Data entries
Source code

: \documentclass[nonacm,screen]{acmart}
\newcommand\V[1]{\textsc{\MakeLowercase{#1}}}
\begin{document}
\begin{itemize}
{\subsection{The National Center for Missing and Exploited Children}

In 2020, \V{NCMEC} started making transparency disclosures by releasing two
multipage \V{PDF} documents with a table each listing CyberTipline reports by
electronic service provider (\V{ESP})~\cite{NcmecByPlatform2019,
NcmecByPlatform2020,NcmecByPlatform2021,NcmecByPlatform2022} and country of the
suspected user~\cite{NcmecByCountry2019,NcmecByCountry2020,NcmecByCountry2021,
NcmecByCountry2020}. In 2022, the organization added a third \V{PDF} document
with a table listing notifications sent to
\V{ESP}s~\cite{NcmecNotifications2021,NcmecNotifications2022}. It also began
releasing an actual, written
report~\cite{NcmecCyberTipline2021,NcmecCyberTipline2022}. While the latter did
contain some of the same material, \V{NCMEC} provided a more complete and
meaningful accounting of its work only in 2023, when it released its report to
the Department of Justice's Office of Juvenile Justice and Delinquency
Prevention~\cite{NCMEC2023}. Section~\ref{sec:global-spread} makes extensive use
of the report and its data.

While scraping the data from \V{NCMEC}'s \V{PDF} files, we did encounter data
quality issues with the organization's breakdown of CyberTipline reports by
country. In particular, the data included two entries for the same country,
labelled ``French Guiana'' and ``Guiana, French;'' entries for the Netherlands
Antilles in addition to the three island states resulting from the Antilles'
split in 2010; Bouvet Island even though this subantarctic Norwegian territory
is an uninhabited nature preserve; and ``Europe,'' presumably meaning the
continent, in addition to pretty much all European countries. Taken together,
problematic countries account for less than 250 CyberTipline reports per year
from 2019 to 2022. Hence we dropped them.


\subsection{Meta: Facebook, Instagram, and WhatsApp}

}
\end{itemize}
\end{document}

REQUIRED WORK: Reproduce exactly the line bearing "contain some of" and all the lines that come after it in the records above; add nothing.

RESULT FOR THIS TASK:
contain some of the same material, \V{NCMEC} provided a more complete and
meaningful accounting of its work only in 2023, when it released its report to
the Department of Justice's Office of Juvenile Justice and Delinquency
Prevention~\cite{NCMEC2023}. Section~\ref{sec:global-spread} makes extensive use
of the report and its data.

While scraping the data from \V{NCMEC}'s \V{PDF} files, we did encounter data
quality issues with the organization's breakdown of CyberTipline reports by
country. In particular, the data included two entries for the same country,
labelled ``French Guiana'' and ``Guiana, French;'' entries for the Netherlands
Antilles in addition to the three island states resulting from the Antilles'
split in 2010; Bouvet Island even though this subantarctic Norwegian territory
is an uninhabited nature preserve; and ``Europe,'' presumably meaning the
continent, in addition to pretty much all European countries. Taken together,
problematic countries account for less than 250 CyberTipline reports per year
from 2019 to 2022. Hence we dropped them.


\subsection{Meta: Facebook, Instagram, and WhatsApp}

}
\end{itemize}
\end{document}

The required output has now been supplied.